#### [Task requirements]
Once "## Features" turns up in a line below, reproduce that line and those after it exactly, stopping after the line with "A _[[mixed Hodge"; leave pictures out.

·····

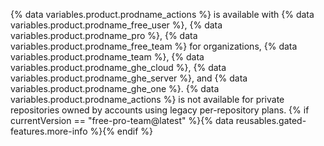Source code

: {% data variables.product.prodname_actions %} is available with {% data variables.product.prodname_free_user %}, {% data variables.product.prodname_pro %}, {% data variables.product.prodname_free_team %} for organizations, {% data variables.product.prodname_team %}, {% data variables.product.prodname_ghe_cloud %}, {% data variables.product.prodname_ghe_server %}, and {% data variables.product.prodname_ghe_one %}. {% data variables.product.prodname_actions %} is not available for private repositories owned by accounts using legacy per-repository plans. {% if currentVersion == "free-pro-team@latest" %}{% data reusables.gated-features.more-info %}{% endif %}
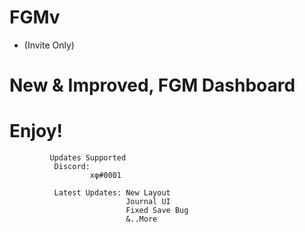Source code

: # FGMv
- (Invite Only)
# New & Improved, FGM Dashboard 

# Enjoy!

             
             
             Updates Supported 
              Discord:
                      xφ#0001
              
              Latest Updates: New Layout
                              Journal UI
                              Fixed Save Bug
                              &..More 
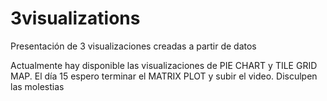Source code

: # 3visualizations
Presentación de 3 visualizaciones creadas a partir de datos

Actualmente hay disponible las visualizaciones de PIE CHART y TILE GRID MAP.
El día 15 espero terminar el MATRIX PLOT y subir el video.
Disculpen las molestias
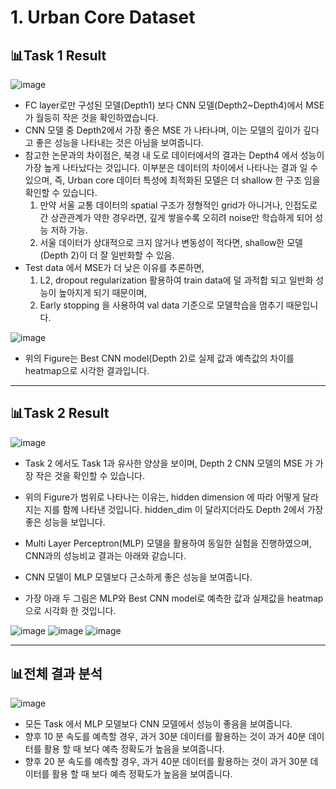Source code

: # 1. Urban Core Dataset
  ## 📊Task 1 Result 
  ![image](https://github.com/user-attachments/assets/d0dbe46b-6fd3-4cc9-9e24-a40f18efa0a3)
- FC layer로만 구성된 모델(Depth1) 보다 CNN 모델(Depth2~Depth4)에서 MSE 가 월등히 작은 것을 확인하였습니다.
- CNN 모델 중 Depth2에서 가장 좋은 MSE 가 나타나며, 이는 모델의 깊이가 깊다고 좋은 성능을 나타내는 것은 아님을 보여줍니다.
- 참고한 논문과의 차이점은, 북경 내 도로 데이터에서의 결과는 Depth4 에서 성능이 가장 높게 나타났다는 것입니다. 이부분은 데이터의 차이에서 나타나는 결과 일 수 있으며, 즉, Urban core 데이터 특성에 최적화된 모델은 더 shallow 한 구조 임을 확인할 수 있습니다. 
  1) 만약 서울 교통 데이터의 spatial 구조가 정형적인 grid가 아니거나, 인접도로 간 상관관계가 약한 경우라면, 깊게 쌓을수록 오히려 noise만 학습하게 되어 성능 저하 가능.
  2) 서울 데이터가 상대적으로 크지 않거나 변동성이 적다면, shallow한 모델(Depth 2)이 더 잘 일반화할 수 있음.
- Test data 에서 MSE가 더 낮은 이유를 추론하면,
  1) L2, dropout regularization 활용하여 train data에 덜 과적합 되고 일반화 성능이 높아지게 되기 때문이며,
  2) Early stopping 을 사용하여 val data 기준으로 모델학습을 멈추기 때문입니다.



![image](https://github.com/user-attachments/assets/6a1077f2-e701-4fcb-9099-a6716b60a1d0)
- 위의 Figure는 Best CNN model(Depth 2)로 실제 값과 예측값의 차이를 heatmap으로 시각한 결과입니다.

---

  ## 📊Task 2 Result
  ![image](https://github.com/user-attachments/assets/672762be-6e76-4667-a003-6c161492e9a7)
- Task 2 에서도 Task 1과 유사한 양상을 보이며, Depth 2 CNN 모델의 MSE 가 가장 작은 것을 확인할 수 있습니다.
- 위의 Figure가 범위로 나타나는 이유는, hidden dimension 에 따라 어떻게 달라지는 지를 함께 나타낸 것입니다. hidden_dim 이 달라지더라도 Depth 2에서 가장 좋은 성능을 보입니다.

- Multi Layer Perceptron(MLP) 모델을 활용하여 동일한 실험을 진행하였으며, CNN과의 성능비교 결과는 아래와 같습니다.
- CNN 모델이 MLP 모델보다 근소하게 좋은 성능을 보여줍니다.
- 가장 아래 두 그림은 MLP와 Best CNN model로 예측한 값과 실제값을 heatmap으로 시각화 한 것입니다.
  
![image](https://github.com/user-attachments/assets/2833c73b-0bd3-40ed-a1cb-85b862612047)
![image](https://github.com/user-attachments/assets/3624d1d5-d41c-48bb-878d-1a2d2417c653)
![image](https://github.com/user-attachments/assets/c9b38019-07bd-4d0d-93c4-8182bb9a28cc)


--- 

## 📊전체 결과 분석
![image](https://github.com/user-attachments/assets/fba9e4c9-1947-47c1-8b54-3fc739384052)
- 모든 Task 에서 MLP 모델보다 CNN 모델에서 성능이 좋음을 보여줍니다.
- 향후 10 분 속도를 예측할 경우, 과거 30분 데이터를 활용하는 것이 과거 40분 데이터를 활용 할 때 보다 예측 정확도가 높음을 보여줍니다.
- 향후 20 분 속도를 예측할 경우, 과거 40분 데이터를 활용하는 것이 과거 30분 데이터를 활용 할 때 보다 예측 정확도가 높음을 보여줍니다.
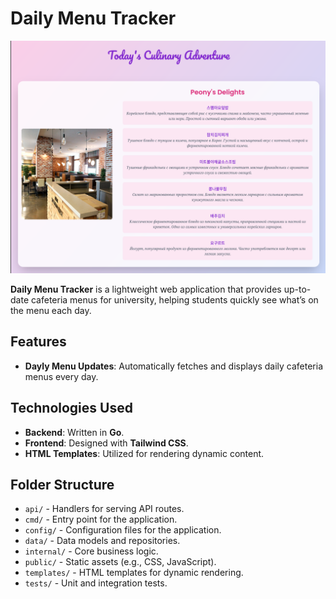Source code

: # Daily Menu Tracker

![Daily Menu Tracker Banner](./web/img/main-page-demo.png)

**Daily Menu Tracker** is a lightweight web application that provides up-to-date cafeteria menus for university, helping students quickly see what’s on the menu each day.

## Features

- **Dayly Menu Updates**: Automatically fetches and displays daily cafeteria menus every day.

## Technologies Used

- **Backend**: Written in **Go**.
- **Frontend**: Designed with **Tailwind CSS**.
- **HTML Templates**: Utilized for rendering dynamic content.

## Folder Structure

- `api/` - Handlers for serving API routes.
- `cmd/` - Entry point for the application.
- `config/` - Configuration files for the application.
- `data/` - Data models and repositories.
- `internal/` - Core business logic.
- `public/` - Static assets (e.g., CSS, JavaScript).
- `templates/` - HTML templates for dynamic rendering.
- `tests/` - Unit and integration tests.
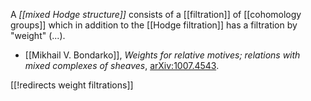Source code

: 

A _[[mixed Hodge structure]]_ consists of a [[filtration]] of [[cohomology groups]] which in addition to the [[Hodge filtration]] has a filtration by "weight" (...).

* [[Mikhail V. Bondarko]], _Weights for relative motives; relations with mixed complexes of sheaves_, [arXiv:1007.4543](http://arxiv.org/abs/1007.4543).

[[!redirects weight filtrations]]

·····

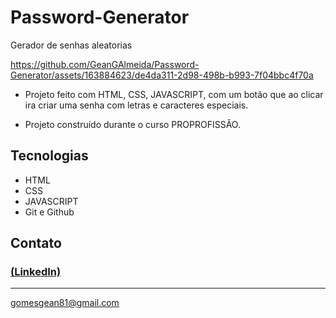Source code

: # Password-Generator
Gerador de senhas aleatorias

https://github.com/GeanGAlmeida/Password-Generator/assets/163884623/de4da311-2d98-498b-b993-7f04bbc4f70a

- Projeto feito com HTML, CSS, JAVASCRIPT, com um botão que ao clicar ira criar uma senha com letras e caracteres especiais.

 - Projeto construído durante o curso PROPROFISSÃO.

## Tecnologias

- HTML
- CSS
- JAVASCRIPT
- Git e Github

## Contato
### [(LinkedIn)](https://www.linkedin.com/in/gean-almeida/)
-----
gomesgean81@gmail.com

·····

#### [Solution below]
## Features

- **Dayly Menu Updates**: Automatically fetches and displays daily cafeteria menus every day.

## Technologies Used

- **Backend**: Written in **Go**.
- **Frontend**: Designed with **Tailwind CSS**.
- **HTML Templates**: Utilized for rendering dynamic content.

## Folder Structure

- `api/` - Handlers for serving API routes.
- `cmd/` - Entry point for the application.
- `config/` - Configuration files for the application.
- `data/` - Data models and repositories.
- `internal/` - Core business logic.
- `public/` - Static assets (e.g., CSS, JavaScript).
- `templates/` - HTML templates for dynamic rendering.
- `tests/` - Unit and integration tests.
Source code

: 

A _[[mixed Hodge structure]]_ consists of a [[filtration]] of [[cohomology groups]] which in addition to the [[Hodge filtration]] has a filtration by "weight" (...).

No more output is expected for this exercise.